A landmark appeal decision has clarified the planning status of amusement park rides in the United Kingdom.
Crealy Great Adventure Park had been advised by East Devon District Council that it could erect a rollercoaster (pictured) and swinging pirate ship without the need for planning permission as the park benefitted from “Permitted Development Rights.” However, after the rides were constructed in 2000 and 2002, the council decided that retrospective planning permission was needed.
Crealy then asked the planning specialist RPS to advise on a way forward. RPS advised that planning permission was no longer required as the rides in question had been in situ for more than four years, so an application was made instead for a “Lawful Development Certificate.”

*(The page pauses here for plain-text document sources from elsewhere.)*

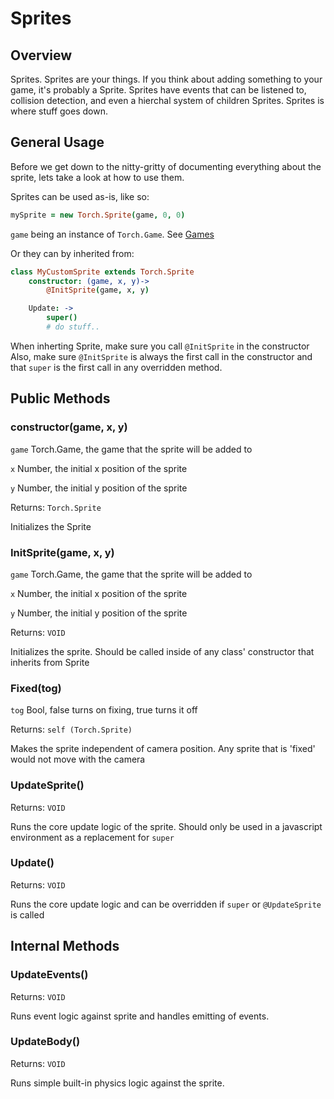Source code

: # Sprites

## Overview
Sprites. Sprites are your things. If you think about adding something to your game,
it's probably a Sprite. Sprites have events that can be listened to, collision detection,
and even a hierchal system of children Sprites. Sprites is where stuff goes down.

## General Usage
Before we get down to the nitty-gritty of documenting everything about the sprite,
lets take a look at how to use them.

Sprites can be used as-is, like so:
```coffeescript
mySprite = new Torch.Sprite(game, 0, 0)
```
`game` being an instance of `Torch.Game`. See [Games](games.md)

Or they can by inherited from:
```coffeescript
class MyCustomSprite extends Torch.Sprite
    constructor: (game, x, y)->
        @InitSprite(game, x, y)

    Update: ->
        super()
        # do stuff..
```
When inherting Sprite, make sure you call `@InitSprite` in the constructor
Also, make sure `@InitSprite` is always the first call in the constructor and
that `super` is the first call in any overridden method.

## Public Methods

### constructor(game, x, y)

`game` Torch.Game, the game that the sprite will be added to

`x` Number, the initial x position of the sprite

`y` Number, the initial y position of the sprite

Returns:
`Torch.Sprite`

Initializes the Sprite

### InitSprite(game, x, y)

`game` Torch.Game, the game that the sprite will be added to

`x` Number, the initial x position of the sprite

`y` Number, the initial y position of the sprite

Returns: `VOID`

Initializes the sprite. Should be called inside of any class' constructor that
inherits from Sprite

### Fixed(tog)

`tog` Bool, false turns on fixing, true turns it off

Returns: `self (Torch.Sprite)`

Makes the sprite independent of camera position. Any sprite that is 'fixed' would
not move with the camera

### UpdateSprite()

Returns: `VOID`

Runs the core update logic of the sprite. Should only be used in a javascript
environment as a replacement for `super`

### Update()

Returns: `VOID`

Runs the core update logic and can be overridden if `super` or `@UpdateSprite` is
called

## Internal Methods

### UpdateEvents()

Returns: `VOID`

Runs event logic against sprite and handles emitting of events.

### UpdateBody()

Returns: `VOID`

Runs simple built-in physics logic against the sprite.
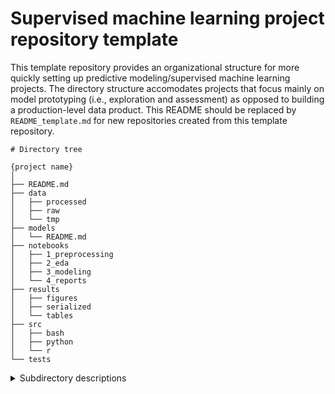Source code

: # Supervised machine learning project repository template

This template repository provides an organizational structure for more quickly setting up predictive modeling/supervised machine learning projects. The directory structure accomodates projects that focus mainly on model prototyping (i.e., exploration and assessment) as opposed to building a production-level data product. This README should be replaced by `README_template.md` for new repositories created from this template repository.

```
# Directory tree

{project name}
│ 
├── README.md
├── data
│   ├── processed
│   ├── raw
│   └── tmp
├── models
│   └── README.md
├── notebooks
│   ├── 1_preprocessing
│   ├── 2_eda
│   ├── 3_modeling
│   └── 4_reports
├── results
│   ├── figures
│   ├── serialized
│   └── tables
├── src
│   ├── bash
│   ├── python
│   └── r
└── tests
```

<details>

<summary>Subdirectory descriptions</summary><br />


* `data`: Consists of data used for model training and evaluation. Original data files are retrieved and stored in the `raw` folder. Intermediate files during processing are held in `tmp` before the final files used for model prototyping are stored in `processed`. There should be no dependencies on files in `tmp` so that they can be deleted as needed.
* `models`: Consists of files containing trained models ready to load into a programming environment and applied to new data. As such these files will mainly be serialized data objects such as R `.rds` files or Python pickled files.
* `notebooks`: Contains interactive notebooks (e.g., Jupyter) for various stages of predictive modeling projects. Data processing is logged in `1_preprocessing`, exploratory data analysis is logged in `2_eda`, model building and evaluation is logged in `3_modeling`, and deliverable reports summarizing data characteristics, model performance, etc. are stored in `4_reports`.
* `results`: Contains visualizations and tables for deliverable reports, as well as serialized results files that can be loaded into programming environments for further use.
* `src`: Contains source code and utility scripts used in data preparation and analysis.
* `tests`: Contains code for unit testing the code maintained in the src folder.

</details>
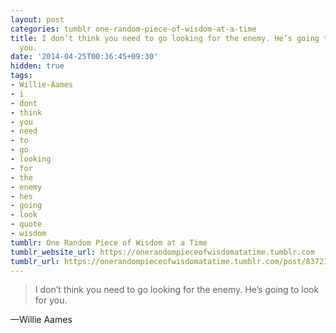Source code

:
 ```yaml
---
layout: post
categories: tumblr one-random-piece-of-wisdom-at-a-time
title: I don’t think you need to go looking for the enemy. He’s going to look for
  you.
date: '2014-04-25T00:36:45+09:30'
hidden: true
tags:
- Willie-Aames
- i
- dont
- think
- you
- need
- to
- go
- looking
- for
- the
- enemy
- hes
- going
- look
- quote
- wisdom
tumblr: One Random Piece of Wisdom at a Time
tumblr_website_url: https://onerandompieceofwisdomatatime.tumblr.com
tumblr_url: https://onerandompieceofwisdomatatime.tumblr.com/post/83721541022/i-dont-think-you-need-to-go-looking-for-the
---
```

> I don’t think you need to go looking for the enemy. He’s going to look for you.

—Willie Aames

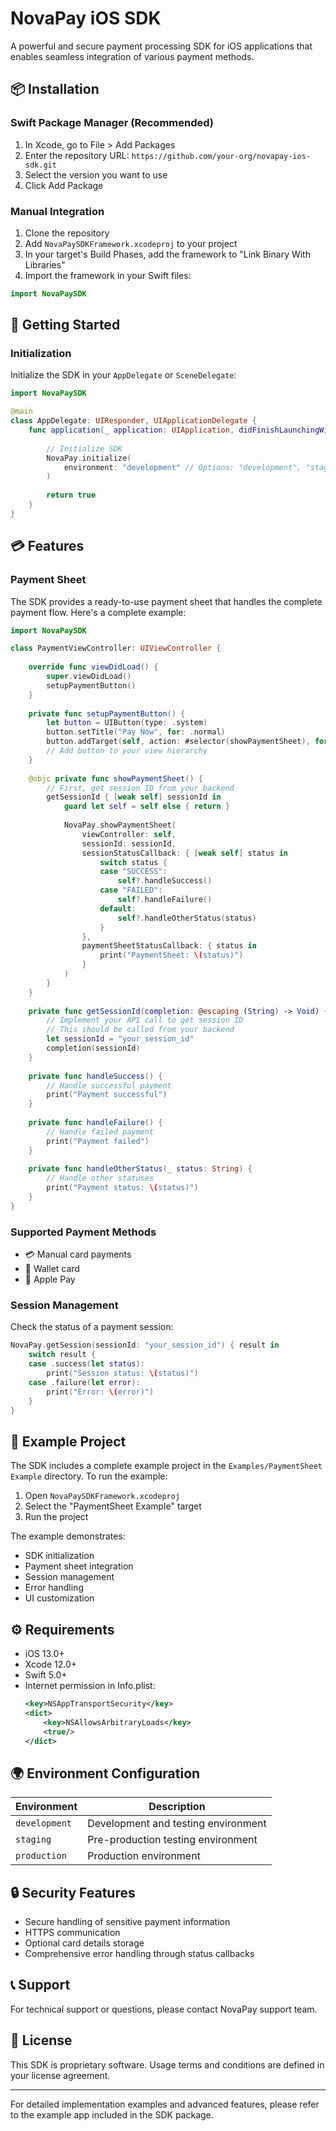 # NovaPay iOS SDK

A powerful and secure payment processing SDK for iOS applications that enables seamless integration of various payment methods.

## 📦 Installation

### Swift Package Manager (Recommended)

1. In Xcode, go to File > Add Packages
2. Enter the repository URL: `https://github.com/your-org/novapay-ios-sdk.git`
3. Select the version you want to use
4. Click Add Package

### Manual Integration

1. Clone the repository
2. Add `NovaPaySDKFramework.xcodeproj` to your project
3. In your target's Build Phases, add the framework to "Link Binary With Libraries"
4. Import the framework in your Swift files:
```swift
import NovaPaySDK
```

## 🚀 Getting Started

### Initialization

Initialize the SDK in your `AppDelegate` or `SceneDelegate`:

```swift
import NovaPaySDK

@main
class AppDelegate: UIResponder, UIApplicationDelegate {
    func application(_ application: UIApplication, didFinishLaunchingWithOptions launchOptions: [UIApplication.LaunchOptionsKey: Any]?) -> Bool {
        
        // Initialize SDK
        NovaPay.initialize(
            environment: "development" // Options: "development", "staging", "production"
        )
        
        return true
    }
}
```

## 💳 Features

### Payment Sheet

The SDK provides a ready-to-use payment sheet that handles the complete payment flow. Here's a complete example:

```swift
import NovaPaySDK

class PaymentViewController: UIViewController {
    
    override func viewDidLoad() {
        super.viewDidLoad()
        setupPaymentButton()
    }
    
    private func setupPaymentButton() {
        let button = UIButton(type: .system)
        button.setTitle("Pay Now", for: .normal)
        button.addTarget(self, action: #selector(showPaymentSheet), for: .touchUpInside)
        // Add button to your view hierarchy
    }
    
    @objc private func showPaymentSheet() {
        // First, get session ID from your backend
        getSessionId { [weak self] sessionId in
            guard let self = self else { return }
            
            NovaPay.showPaymentSheet(
                viewController: self,
                sessionId: sessionId,
                sessionStatusCallback: { [weak self] status in
                    switch status {
                    case "SUCCESS":
                        self?.handleSuccess()
                    case "FAILED":
                        self?.handleFailure()
                    default:
                        self?.handleOtherStatus(status)
                    }
                },
                paymentSheetStatusCallback: { status in
                    print("PaymentSheet: \(status)")
                }
            )
        }
    }
    
    private func getSessionId(completion: @escaping (String) -> Void) {
        // Implement your API call to get session ID
        // This should be called from your backend
        let sessionId = "your_session_id"
        completion(sessionId)
    }
    
    private func handleSuccess() {
        // Handle successful payment
        print("Payment successful")
    }
    
    private func handleFailure() {
        // Handle failed payment
        print("Payment failed")
    }
    
    private func handleOtherStatus(_ status: String) {
        // Handle other statuses
        print("Payment status: \(status)")
    }
}
```

### Supported Payment Methods

- 💳 Manual card payments
- 👛 Wallet card
- 🍎 Apple Pay

### Session Management

Check the status of a payment session:

```swift
NovaPay.getSession(sessionId: "your_session_id") { result in
    switch result {
    case .success(let status):
        print("Session status: \(status)")
    case .failure(let error):
        print("Error: \(error)")
    }
}
```

## 📱 Example Project

The SDK includes a complete example project in the `Examples/PaymentSheet Example` directory. To run the example:

1. Open `NovaPaySDKFramework.xcodeproj`
2. Select the "PaymentSheet Example" target
3. Run the project

The example demonstrates:
- SDK initialization
- Payment sheet integration
- Session management
- Error handling
- UI customization

## ⚙️ Requirements

- iOS 13.0+
- Xcode 12.0+
- Swift 5.0+
- Internet permission in Info.plist:
    ```xml
    <key>NSAppTransportSecurity</key>
    <dict>
        <key>NSAllowsArbitraryLoads</key>
        <true/>
    </dict>
    ```

## 🌍 Environment Configuration

| Environment | Description |
|------------|-------------|
| `development` | Development and testing environment |
| `staging` | Pre-production testing environment |
| `production` | Production environment |

## 🔒 Security Features

- Secure handling of sensitive payment information
- HTTPS communication
- Optional card details storage
- Comprehensive error handling through status callbacks

## 📞 Support

For technical support or questions, please contact NovaPay support team.

## 📄 License

This SDK is proprietary software. Usage terms and conditions are defined in your license agreement.

---

For detailed implementation examples and advanced features, please refer to the example app included in the SDK package. 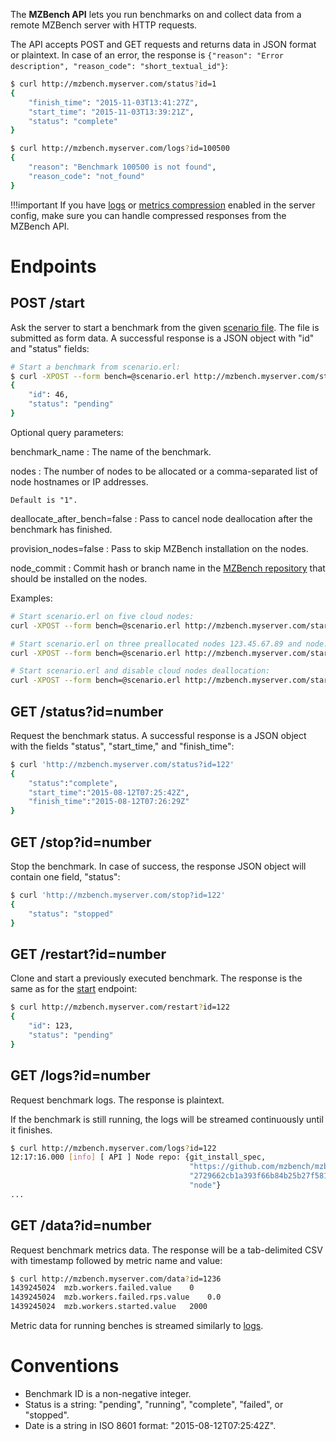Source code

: The **MZBench API** lets you run benchmarks on and collect data from a remote MZBench server with HTTP requests.

The API accepts POST and GET requests and returns data in JSON format or plaintext. In case of an error, the response is `{"reason": "Error description", "reason_code": "short_textual_id"}`:

```bash
$ curl http://mzbench.myserver.com/status?id=1
{
    "finish_time": "2015-11-03T13:41:27Z",
    "start_time": "2015-11-03T13:39:21Z",
    "status": "complete"
}

$ curl http://mzbench.myserver.com/logs?id=100500
{
    "reason": "Benchmark 100500 is not found",
    "reason_code": "not_found"
}
```

!!!important
    If you have [logs](deployment.md#bench_log_compression) or [metrics compression](deployment.md#bench_metrics_compression) enabled in the server config, make sure you can handle compressed responses from the MZBench API.


# Endpoints

## POST /start

Ask the server to start a benchmark from the given [scenario file](scenarios/spec.md). The file is submitted as form data. A successful response is a JSON object with "id" and "status" fields:

```bash
# Start a benchmark from scenario.erl:
$ curl -XPOST --form bench=@scenario.erl http://mzbench.myserver.com/start
{
    "id": 46,
    "status": "pending"
}
```

Optional query parameters:

benchmark_name
:   The name of the benchmark.

nodes
:   The number of nodes to be allocated or a comma-separated list of node hostnames or IP addresses.

    Default is "1".

deallocate_after_bench=false
:   Pass to cancel node deallocation after the benchmark has finished.

provision_nodes=false
:   Pass to skip MZBench installation on the nodes.

node_commit
:   Commit hash or branch name in the [MZBench repository](https://github.com/mzbench/mzbench/) that should be installed on the nodes.

Examples:

```bash
# Start scenario.erl on five cloud nodes:
curl -XPOST --form bench=@scenario.erl http://mzbench.myserver.com/start?nodes=5

# Start scenario.erl on three preallocated nodes 123.45.67.89 and node.myserver.com:
curl -XPOST --form bench=@scenario.erl http://mzbench.myserver.com/start?nodes=123.45.67.89,node.myserver.com

# Start scenario.erl and disable cloud nodes deallocation:
curl -XPOST --form bench=@scenario.erl http://mzbench.myserver.com/start?deallocate_after_bench=false
```


## GET /status?id=number

Request the benchmark status. A successful response is a JSON object with the fields "status", "start_time," and "finish_time":

```bash
$ curl 'http://mzbench.myserver.com/status?id=122'
{
    "status":"complete",
    "start_time":"2015-08-12T07:25:42Z",
    "finish_time":"2015-08-12T07:26:29Z"
}
```

## GET /stop?id=number

Stop the benchmark. In case of success, the response JSON object will contain one field, "status":

```bash
$ curl 'http://mzbench.myserver.com/stop?id=122'
{
    "status": "stopped"
}
```


## GET /restart?id=number

Clone and start a previously executed benchmark. The response is the same as for the [start](#post-start) endpoint:

```bash
$ curl http://mzbench.myserver.com/restart?id=122
{
    "id": 123,
    "status": "pending"
}
```


## GET /logs?id=number

Request benchmark logs. The response is plaintext.

If the benchmark is still running, the logs will be streamed continuously until it finishes.

```bash
$ curl http://mzbench.myserver.com/logs?id=122
12:17:16.000 [info] [ API ] Node repo: {git_install_spec,
                                        "https://github.com/mzbench/mzbench.git",
                                        "2729662cb1a393f66b84b25b27f58190afd43e85",
                                        "node"}
...
```


## GET /data?id=number

Request benchmark metrics data. The response will be a tab-delimited CSV with timestamp followed by metric name and value:

```bash
$ curl http://mzbench.myserver.com/data?id=1236
1439245024  mzb.workers.failed.value    0
1439245024  mzb.workers.failed.rps.value    0.0
1439245024  mzb.workers.started.value   2000
```

Metric data for running benches is streamed similarly to [logs](#get-logsidnumber).


# Conventions

 - Benchmark ID is a non-negative integer.
 - Status is a string: "pending", "running", "complete", "failed", or "stopped".
 - Date is a string in ISO 8601 format: "2015-08-12T07:25:42Z".

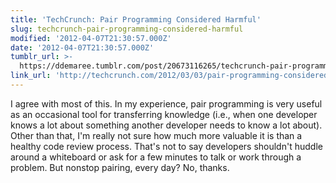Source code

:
 ```yaml
---
title: 'TechCrunch: Pair Programming Considered Harmful'
slug: techcrunch-pair-programming-considered-harmful
modified: '2012-04-07T21:30:57.000Z'
date: '2012-04-07T21:30:57.000Z'
tumblr_url: >-
  https://ddemaree.tumblr.com/post/20673116265/techcrunch-pair-programming-considered-harmful
link_url: 'http://techcrunch.com/2012/03/03/pair-programming-considered-harmful/'
---
```

I agree with most of this. In my experience, pair programming is very useful as an occasional tool for transferring knowledge (i.e., when one developer knows a lot about something another developer needs to know a lot about). Other than that, I'm really not sure how much more valuable it is than a healthy code review process. That's not to say developers shouldn't huddle around a whiteboard or ask for a few minutes to talk or work through a problem. But nonstop pairing, every day? No, thanks.
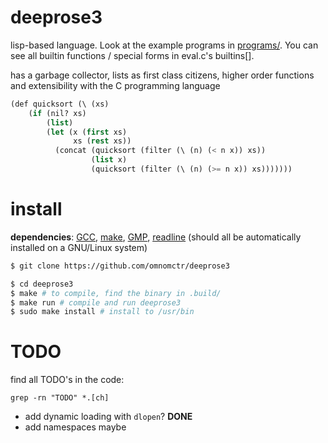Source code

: # deeprose3

lisp-based language. Look at the example programs in [programs/](https://github.com/omnomctr/deeprose3/tree/main/programs).
You can see all builtin functions / special forms in eval.c's builtins[].

has a garbage collector, lists as first class citizens, higher order functions and extensibility with the C programming language

```lisp
(def quicksort (\ (xs)
    (if (nil? xs) 
        (list)
        (let (x (first xs)
              xs (rest xs))
          (concat (quicksort (filter (\ (n) (< n x)) xs))
                  (list x)
                  (quicksort (filter (\ (n) (>= n x)) xs)))))))

```

# install

**dependencies**: [GCC](https://gcc.gnu.org/), [make](https://www.gnu.org/software/make/), [GMP](https://gmplib.org/), [readline](https://www.gnu.org/software/readline/) (should all be automatically installed on a GNU/Linux system)

```sh
$ git clone https://github.com/omnomctr/deeprose3

$ cd deeprose3
$ make # to compile, find the binary in .build/
$ make run # compile and run deeprose3 
$ sudo make install # install to /usr/bin
```

# TODO
find all TODO's in the code:
```ch
grep -rn "TODO" *.[ch]
```
* add dynamic loading with `dlopen`? **DONE**
* add namespaces maybe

The council refused both applications, stating that amusement park rides are a use of land, not operational development; therefore they need to have been operating for 10 years in order to be lawful.
Supported by the BALPPA, RPS appealed both refusals on behalf of Crealy, arguing that both rides are substantial operational developments in their own right and are therefore immune from enforcement after four years. The Inspector accepted RPS’s case and allowed both of the appeals, stating that the council could not take enforcement action against them.
“This is an important case and affects any amusement park ride in the UK that is physically attached to the ground (as opposed to travelling rides) built between four and 10 years ago,” highlights RPS director Nick Laister. “Such rides are lawful after four years, not 10, and if they are operating in an amusement park, adventure park or similar attraction, a council is unable to take enforcement action against their use. Crealy and RPS are both grateful for BALPPA’s considerable support in this appeal.”
RPS has also secured planning permission for the same park’s log flume and carousel rides along with a Lawful Development Certificate for the park as a whole, in addition to a resolution to grant planning permission for a 30-unit holiday park on the site.
Crealy plans coaster makeover
One of the rides at the centre of the recent planning appeal is to get a new lease of life. Crealy is to spend £150,000 reinventing its Devon park’s Pastil Loco rollercoaster (pictured) as Maximus, a Roman-themed ride which will re-open in time for February school holidays.
The park has appointed local building contractor Michael Thorne to complete the transformation, which involves covering the highest section of track, and a complete retheme of the surrounding structure. The design for the theming was prepared by Mark Golding at Space Leisure.
The Vekoma ride originally opened in 2000 and has become one of the park’s most popular rides, along with the Swinging Queen Bess pirate ship and Tidal Wave log flume.